Read through the data, and wherever a line holds the word "backup", write that line out.
# # # #
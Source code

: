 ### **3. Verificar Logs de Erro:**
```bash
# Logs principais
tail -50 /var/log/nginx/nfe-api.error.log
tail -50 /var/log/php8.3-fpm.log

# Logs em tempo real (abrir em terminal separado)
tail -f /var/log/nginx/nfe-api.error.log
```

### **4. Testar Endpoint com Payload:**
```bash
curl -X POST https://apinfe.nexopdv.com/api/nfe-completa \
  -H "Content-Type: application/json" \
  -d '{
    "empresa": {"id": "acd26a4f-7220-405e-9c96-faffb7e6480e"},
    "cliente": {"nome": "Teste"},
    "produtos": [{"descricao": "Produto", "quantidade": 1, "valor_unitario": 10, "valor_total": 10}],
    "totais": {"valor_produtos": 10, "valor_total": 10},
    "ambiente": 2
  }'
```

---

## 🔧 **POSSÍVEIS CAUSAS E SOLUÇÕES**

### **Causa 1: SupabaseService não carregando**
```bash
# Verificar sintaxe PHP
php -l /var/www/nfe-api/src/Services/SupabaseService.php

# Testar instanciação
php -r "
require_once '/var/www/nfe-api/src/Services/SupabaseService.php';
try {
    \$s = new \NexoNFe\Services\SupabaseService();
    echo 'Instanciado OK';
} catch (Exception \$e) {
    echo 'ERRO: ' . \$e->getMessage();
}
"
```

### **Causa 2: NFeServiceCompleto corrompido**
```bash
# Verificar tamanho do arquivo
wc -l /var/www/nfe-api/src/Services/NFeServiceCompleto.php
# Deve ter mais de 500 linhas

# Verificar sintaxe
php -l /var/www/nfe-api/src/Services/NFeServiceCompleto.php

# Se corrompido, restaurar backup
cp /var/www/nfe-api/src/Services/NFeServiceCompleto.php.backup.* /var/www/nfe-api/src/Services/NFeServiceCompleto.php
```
# # # #
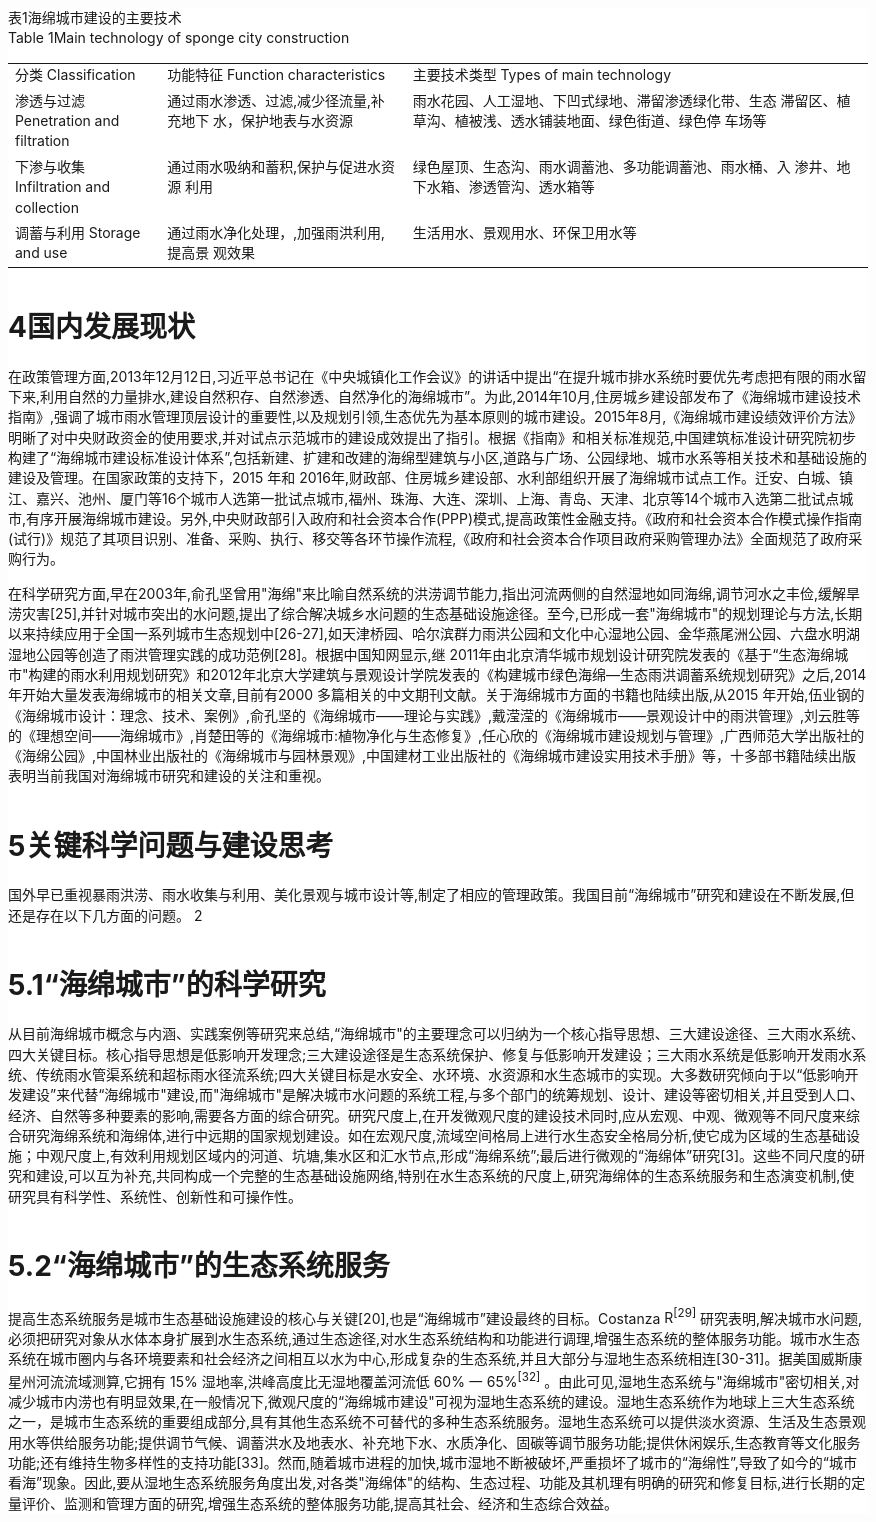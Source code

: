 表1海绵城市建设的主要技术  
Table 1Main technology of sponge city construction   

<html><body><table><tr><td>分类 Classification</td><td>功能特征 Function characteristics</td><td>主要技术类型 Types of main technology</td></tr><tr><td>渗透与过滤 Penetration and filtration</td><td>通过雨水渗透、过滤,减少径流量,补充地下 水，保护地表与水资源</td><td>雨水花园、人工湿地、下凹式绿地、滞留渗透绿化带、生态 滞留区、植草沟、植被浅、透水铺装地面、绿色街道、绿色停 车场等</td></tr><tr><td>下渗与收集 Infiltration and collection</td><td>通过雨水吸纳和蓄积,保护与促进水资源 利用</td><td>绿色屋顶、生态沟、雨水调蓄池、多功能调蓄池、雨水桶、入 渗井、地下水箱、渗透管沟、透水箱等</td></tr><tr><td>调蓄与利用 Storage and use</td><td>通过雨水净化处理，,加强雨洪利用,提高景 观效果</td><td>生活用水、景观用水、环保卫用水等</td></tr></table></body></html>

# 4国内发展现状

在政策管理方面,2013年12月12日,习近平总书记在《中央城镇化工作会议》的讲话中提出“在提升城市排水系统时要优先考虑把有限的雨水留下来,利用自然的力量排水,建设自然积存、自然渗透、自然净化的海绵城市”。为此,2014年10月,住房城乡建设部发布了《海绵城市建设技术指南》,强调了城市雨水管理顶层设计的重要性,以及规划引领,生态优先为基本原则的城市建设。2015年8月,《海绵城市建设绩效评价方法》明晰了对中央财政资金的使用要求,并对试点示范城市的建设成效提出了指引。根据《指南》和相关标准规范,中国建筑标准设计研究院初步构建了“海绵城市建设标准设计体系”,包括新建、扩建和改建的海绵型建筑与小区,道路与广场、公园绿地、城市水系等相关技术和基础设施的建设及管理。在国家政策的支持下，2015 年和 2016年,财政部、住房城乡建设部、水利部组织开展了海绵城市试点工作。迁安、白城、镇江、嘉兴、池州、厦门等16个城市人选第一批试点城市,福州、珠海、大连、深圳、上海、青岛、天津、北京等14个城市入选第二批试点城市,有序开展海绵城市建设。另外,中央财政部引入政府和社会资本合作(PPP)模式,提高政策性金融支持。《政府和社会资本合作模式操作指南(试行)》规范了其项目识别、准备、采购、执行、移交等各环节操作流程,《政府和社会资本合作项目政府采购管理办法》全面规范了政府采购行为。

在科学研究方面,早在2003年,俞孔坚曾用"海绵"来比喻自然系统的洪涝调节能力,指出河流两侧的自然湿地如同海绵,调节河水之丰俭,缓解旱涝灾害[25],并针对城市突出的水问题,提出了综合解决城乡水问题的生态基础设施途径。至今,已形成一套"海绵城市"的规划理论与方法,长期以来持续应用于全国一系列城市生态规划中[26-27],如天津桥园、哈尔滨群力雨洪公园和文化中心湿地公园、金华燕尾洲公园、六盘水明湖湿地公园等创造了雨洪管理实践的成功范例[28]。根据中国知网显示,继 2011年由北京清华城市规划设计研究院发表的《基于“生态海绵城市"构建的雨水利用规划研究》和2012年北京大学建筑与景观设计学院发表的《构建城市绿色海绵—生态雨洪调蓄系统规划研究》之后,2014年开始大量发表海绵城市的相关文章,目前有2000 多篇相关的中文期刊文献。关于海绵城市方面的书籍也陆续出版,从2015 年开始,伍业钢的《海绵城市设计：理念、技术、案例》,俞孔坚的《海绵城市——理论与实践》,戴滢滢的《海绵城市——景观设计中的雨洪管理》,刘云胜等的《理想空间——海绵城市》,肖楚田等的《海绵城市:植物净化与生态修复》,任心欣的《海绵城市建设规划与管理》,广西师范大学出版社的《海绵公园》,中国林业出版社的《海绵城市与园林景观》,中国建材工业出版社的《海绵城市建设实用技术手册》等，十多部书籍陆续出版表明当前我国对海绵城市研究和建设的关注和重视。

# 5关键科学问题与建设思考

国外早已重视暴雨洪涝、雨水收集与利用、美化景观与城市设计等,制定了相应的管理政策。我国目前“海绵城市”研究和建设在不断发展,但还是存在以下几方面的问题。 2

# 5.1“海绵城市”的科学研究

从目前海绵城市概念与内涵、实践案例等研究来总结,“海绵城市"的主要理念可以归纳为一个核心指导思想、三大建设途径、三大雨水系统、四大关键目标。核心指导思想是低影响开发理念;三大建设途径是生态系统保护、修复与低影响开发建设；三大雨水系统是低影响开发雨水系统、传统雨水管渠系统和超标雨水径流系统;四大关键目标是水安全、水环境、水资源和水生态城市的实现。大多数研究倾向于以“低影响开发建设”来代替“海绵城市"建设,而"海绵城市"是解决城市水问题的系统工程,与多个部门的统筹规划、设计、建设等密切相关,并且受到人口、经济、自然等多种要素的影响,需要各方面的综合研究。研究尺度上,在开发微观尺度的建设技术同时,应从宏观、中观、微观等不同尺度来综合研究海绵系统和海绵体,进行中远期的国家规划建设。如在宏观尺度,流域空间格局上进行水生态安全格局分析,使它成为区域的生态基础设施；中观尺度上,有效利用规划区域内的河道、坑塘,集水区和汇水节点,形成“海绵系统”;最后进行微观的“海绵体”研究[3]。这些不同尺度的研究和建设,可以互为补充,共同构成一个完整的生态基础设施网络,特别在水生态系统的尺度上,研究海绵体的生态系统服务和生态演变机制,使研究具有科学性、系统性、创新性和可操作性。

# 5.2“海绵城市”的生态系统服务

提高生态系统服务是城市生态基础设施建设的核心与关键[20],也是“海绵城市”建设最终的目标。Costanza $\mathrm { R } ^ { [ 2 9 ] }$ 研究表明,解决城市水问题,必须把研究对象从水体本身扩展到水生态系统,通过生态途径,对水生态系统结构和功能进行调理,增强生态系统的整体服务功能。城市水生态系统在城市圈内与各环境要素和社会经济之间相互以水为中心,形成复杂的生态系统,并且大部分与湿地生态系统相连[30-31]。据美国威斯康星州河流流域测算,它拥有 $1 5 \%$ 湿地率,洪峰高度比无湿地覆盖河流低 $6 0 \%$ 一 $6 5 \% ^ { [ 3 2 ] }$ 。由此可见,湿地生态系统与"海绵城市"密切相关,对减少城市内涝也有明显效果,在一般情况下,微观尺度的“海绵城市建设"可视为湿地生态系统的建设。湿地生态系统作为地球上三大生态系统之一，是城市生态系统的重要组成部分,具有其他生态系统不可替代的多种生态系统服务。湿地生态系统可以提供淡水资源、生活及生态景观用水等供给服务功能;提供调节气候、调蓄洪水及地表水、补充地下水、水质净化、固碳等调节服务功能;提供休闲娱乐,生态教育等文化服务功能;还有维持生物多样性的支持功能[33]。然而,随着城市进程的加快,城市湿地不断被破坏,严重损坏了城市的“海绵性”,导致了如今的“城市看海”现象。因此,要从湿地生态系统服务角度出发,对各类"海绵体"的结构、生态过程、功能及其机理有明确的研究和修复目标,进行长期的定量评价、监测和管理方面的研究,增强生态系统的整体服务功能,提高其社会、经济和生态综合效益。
# # # #
Answer box:
# Se corrompido, restaurar backup
cp /var/www/nfe-api/src/Services/NFeServiceCompleto.php.backup.* /var/www/nfe-api/src/Services/NFeServiceCompleto.php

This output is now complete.